Excel Macros: How to Record, Edit, and Run Them
Learn how Excel macros work, how to record your first macro, how to edit VBA code, and when macros are the right tool for automating repetitive tasks.

Excel macros are recorded or written sequences of instructions that automate repetitive tasks in a spreadsheet. When you record a macro, Excel captures each action you perform — formatting cells, entering formulas, copying and pasting data, applying filters — and translates those actions into Visual Basic for Applications (VBA) code stored inside the workbook.
Running the macro later replays those actions instantly, regardless of how many rows of data are involved. For analysts, accountants, and operations staff who perform the same multi-step transformation on data every week, macros eliminate hundreds of manual keystrokes and dramatically reduce the risk of human error in routine processes.
Macros exist in two forms: those recorded using Excel's built-in macro recorder, and those written directly in the VBA editor. Recorded macros are suitable for straightforward, linear tasks — cleaning up a downloaded report, applying consistent formatting, running a standard set of formulas.
Written VBA macros are for more complex automation: conditional logic (do X if condition Y is true), loops (do this action for every row in the dataset), user input forms, automated file saving and emailing, and dynamic range detection. Many professional automation workflows combine both approaches — recording the basic structure and then editing the resulting VBA code to add the logic that the recorder cannot capture.

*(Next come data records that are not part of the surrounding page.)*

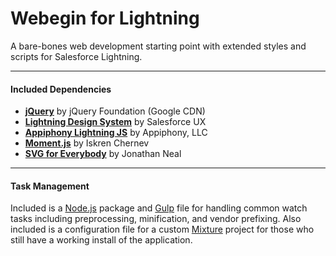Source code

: # Webegin for Lightning
A bare-bones web development starting point with extended styles and scripts for Salesforce Lightning.

---

#### Included Dependencies
* <a href="https://jquery.com/">**jQuery**</a> by jQuery Foundation (Google CDN)
* <a href="http://lightningdesignsystem.com/">**Lightning Design System**</a> by Salesforce UX
* <a href="http://aljs.appiphony.com/">**Appiphony Lightning JS**</a> by Appiphony, LLC
* <a href="http://momentjs.com/">**Moment.js**</a> by Iskren Chernev
* <a href="https://github.com/jonathantneal/svg4everybody">**SVG for Everybody**</a> by Jonathan Neal

---

#### Task Management
Included is a <a href="https://nodejs.org/">Node.js</a> package and <a href="http://gulpjs.com/">Gulp</a> file for handling common watch tasks including preprocessing, minification, and vendor prefixing. Also included is a configuration file for a custom <a href="http://mixture.io/">Mixture</a> project for those who still have a working install of the application.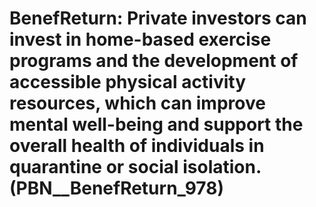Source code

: # BenefReturn: __Private investors can invest in home-based exercise programs and the development of accessible physical activity resources, which can improve mental well-being and support the overall health of individuals in quarantine or social isolation.__ (PBN__BenefReturn_978)

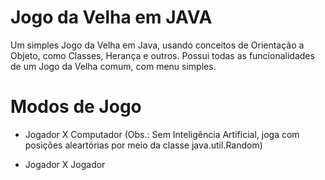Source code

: # Jogo da Velha em JAVA

Um simples Jogo da Velha em Java, usando conceitos de Orientação a Objeto, como Classes, Herança e outros.
Possui todas as funcionalidades de um Jogo da Velha comum, com menu simples.

# Modos de Jogo
 - Jogador X Computador (Obs.: Sem Inteligência Artificial, joga com posições aleartórias por meio da classe java.util.Random)

 - Jogador X Jogador


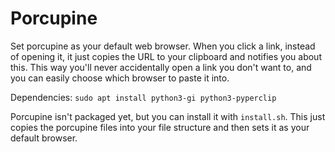 # Porcupine

Set porcupine as your default web browser. When you click a link, instead of opening it, it just copies the URL to your clipboard and notifies you about this. This way you'll never accidentally open a link you don't want to, and you can easily choose which browser to paste it into.

Dependencies: `sudo apt install python3-gi python3-pyperclip`

Porcupine isn't packaged yet, but you can install it with `install.sh`. This just copies the porcupine files into your file structure and then sets it as your default browser.
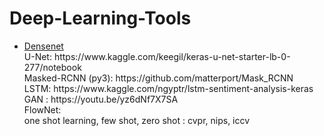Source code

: # Deep-Learning-Tools
<ul>
<li><a href="https://keras.io/applications/#densenet">Densenet</a></li>
U-Net: https://www.kaggle.com/keegil/keras-u-net-starter-lb-0-277/notebook <br/>
Masked-RCNN (py3): https://github.com/matterport/Mask_RCNN <br/>
LSTM: https://www.kaggle.com/ngyptr/lstm-sentiment-analysis-keras<br/>
GAN
: https://youtu.be/yz6dNf7X7SA<br/>
FlowNet: <br/>
one shot learning, few shot, zero shot : cvpr, nips, iccv<br/>
</ul>
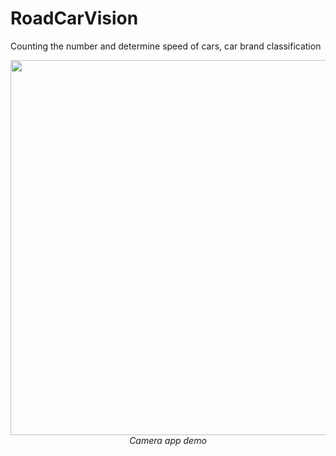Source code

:# RoadCarVision
Counting the number and determine speed of cars, car brand classification

<p align="center">
  <img src="output/output.gif" width=600><br/>
  <i>Camera app demo</i>
</p>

The business case for macros is straightforward in any organization that runs recurring reports. Consider a finance analyst who spends 45 minutes every Monday morning downloading a sales report, cleaning it up (removing header rows, reformatting date columns, applying number formats, deleting unnecessary columns), and generating a summary tab. A well-written macro executes the same sequence in under 60 seconds. Over a year, that single macro saves more than 38 hours — nearly a full work week.
Multiplied across the dozens of similar recurring tasks that exist in most finance, operations, and HR departments, macro automation represents a substantial productivity lever. The barrier is perceived complexity: many users assume VBA programming is beyond their abilities, when in practice, the macro recorder combined with minimal editing of the resulting code handles the majority of real-world automation needs without advanced programming knowledge.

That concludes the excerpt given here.